Portugal’s World Heritage List comprises historical centres, archaeological sites, cultural and natural landscapes and ancestral customs. All of them are places and expressions of the unique Portuguese culture.
Looking at the various Portuguese regions, each of them has its own cultural and historical legacy: cities, monuments and landscapes that tell us part of the history of the world. UNESCO agrees, which is why it has already granted World Heritage status to 25 properties.
Portugal is undoubtedly a country with a rich history and worth exploring from end to end. Here follows the list of the sites in Portugal classified by UNESCO as World Heritage of Humanity. The list includes well-known places, such as the Monastery of Batalha, but also surprising areas, such as the volcanic landscape of the Pico vineyards, and others where nature is honoured, such as Madeira’s Laurissilva Forest.
1. Monastery of the Hieronymites and Tower of Belém (1983)
You can find these two Manueline monuments, a symbol of the maritime expansion, in Belém district, in Lisbon. Both the monastery and the tower are among the most visited monuments in the country and stem from the vision of King D. Manuel I, who commissioned this remarkable work of architecture in the early 16th century. Knots, strings, armillary spheres and Christ crosses are present on the facades of the two buildings, one built for religious purposes and the other for military functions.

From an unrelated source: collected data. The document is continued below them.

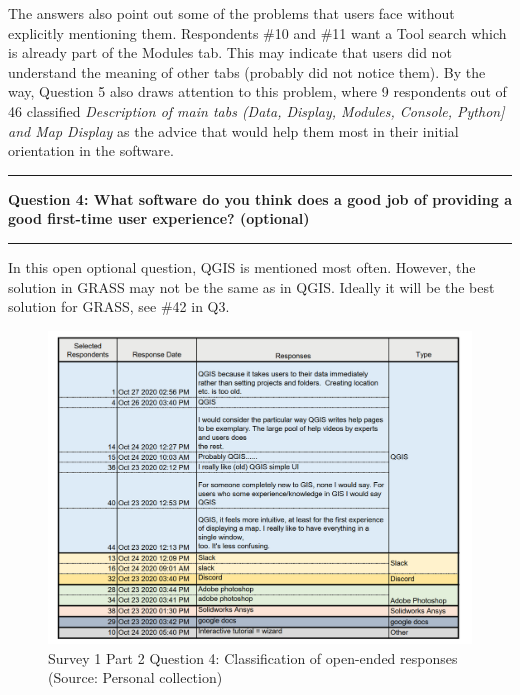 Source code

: \documentclass[a4paper,10pt,twoside]{article}
\begin{document}
The answers also point out some of the problems that users face without explicitly mentioning them. Respondents \#10 and \#11 want a Tool search which is already part of the Modules tab. This may indicate that users did not understand the meaning of other tabs (probably did not notice them). By the way, Question 5 also draws attention to this problem, where 9 respondents out of 46 classified \textit{Description of main tabs (Data, Display, Modules, Console, Python] and Map Display} as the advice that would help them most in their initial orientation in the software.

\par\noindent\rule{\textwidth}{0.4pt}
\noindent \textbf{Question 4: What software do you think does a good job of providing a good first-time user experience? (optional)}
\par\noindent\rule{\textwidth}{0.4pt}
\noindent In this open optional question, QGIS is mentioned most often. However, the solution in GRASS may not be the same as in QGIS. Ideally it will be the best solution for GRASS, see \#42 in Q3.

\vspace{0.3cm}
\begin{figure}[hbt!] 
\begin{center}
\includegraphics[width=16cm]{../surveys/analyzed_data/survey1_part2_question4_open_ended_1.png} 
\caption[Survey 1 Part 2 Question 4: Classification of open-ended responses]{Survey 1 Part 2 Question 4: Classification of open-ended responses (Source: Personal collection)}
\label{fig:survey1_part2_question4_open_ended_1}
\end{center}
\end{figure}
\end{document}
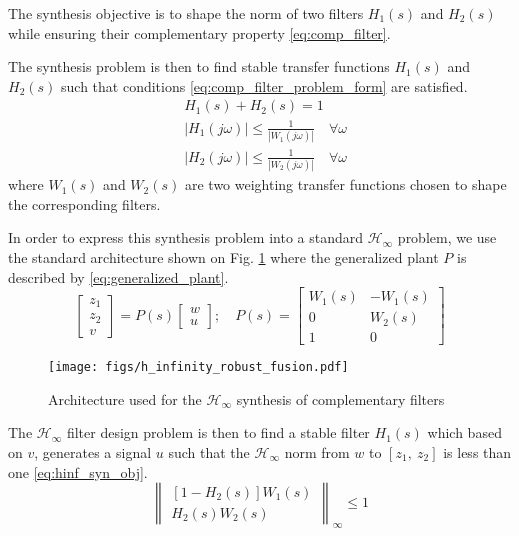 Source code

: \documentclass[letterpaper, 10 pt, conference]{ieeeconf}
\begin{document}
The synthesis objective is to shape the norm of two filters \(H_1(s)\) and \(H_2(s)\) while ensuring their complementary property \eqref{eq:comp_filter}.

The synthesis problem is then to find stable transfer functions \(H_1(s)\) and \(H_2(s)\) such that conditions \eqref{eq:comp_filter_problem_form} are satisfied.
\begin{subequations}
\label{eq:comp_filter_problem_form}
  \begin{align}
  & H_1(s) + H_2(s) = 1 \label{eq:hinf_cond_complementarity} \\
  & |H_1(j\omega)| \le \frac{1}{|W_1(j\omega)|} \quad \forall\omega \label{eq:hinf_cond_h1} \\
  & |H_2(j\omega)| \le \frac{1}{|W_2(j\omega)|} \quad \forall\omega \label{eq:hinf_cond_h2}
  \end{align}
\end{subequations}
where \(W_1(s)\) and \(W_2(s)\) are two weighting transfer functions chosen to shape the corresponding filters.

In order to express this synthesis problem into a standard \(\mathcal{H}_\infty\) problem, we use the standard architecture shown on Fig. \ref{fig:h_infinity_robust_fusion} where the generalized plant \(P\) is described by \eqref{eq:generalized_plant}.
\begin{equation}
\label{eq:generalized_plant}
  \begin{bmatrix} z_1 \\ z_2 \\ v \end{bmatrix} = P(s) \begin{bmatrix} w\\u \end{bmatrix}; \quad P(s) = \begin{bmatrix}W_1(s) & -W_1(s) \\ 0 & W_2(s) \\  1 & 0 \end{bmatrix}
\end{equation}

\begin{figure}[htbp]
\centering
\texttt{[image: figs/h\_infinity\_robust\_fusion.pdf]}
\caption{\label{fig:h_infinity_robust_fusion}
Architecture used for the \(\mathcal{H}_\infty\) synthesis of complementary filters}
\end{figure}

The \(\mathcal{H}_\infty\) filter design problem is then to find a stable filter \(H_1(s)\) which based on \(v\), generates a signal \(u\) such that the \(\mathcal{H}_\infty\) norm from \(w\) to \([z_1, \ z_2]\) is less than one \eqref{eq:hinf_syn_obj}.
\begin{equation}
\label{eq:hinf_syn_obj}
  \left\|\begin{matrix} \left[1 - H_2(s)\right] W_1(s) \\ H_2(s) W_2(s) \end{matrix}\right\|_\infty \le 1
\end{equation}
\end{document}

2. Monastery of Batalha (1983)
The Monastery of Santa Maria da Vitória was built under the orders of João I’s King, in acknowledgement of the Portuguese triumph against the Spanish in the Battle of Aljubarrota in 1385. Considered the major monument of the Portuguese Gothic style and one of the most beautiful monasteries in Europe from the late Middle Ages, it’s certainly worth a visit.
3. Central Zone of the town of Angra do Heroísmo (1983)
The Historic Centre of Angra do Heroísmo was a mandatory stopover for the sailing boats travelling between Europe and other continents during the 15th and 19th centuries. It is the largest city on Terceira island (Azores) and has many relics of this golden past. You will find more than 400 years old imposing military fortifications in the historic centre and, close to its bay, more than 80 wrecked ships. These waters are said to hide untold treasures.
4. Convent of Christ (1983)
The famous convent’s Manueline window is in all history books. The convent is notable mainly for its historical significance and artistic importance. It was the headquarters of the Knights of the Order of the Templars and, later on, of the Order of Christ, who supported Portugal’s maritime discoveries in the 15th century.
The construction work done over the centuries displays Portuguese art history as it embodies features from Romanesque art, Templar symbolism, Gothic and Manueline styles, Mannerism and, finally, from Baroque style.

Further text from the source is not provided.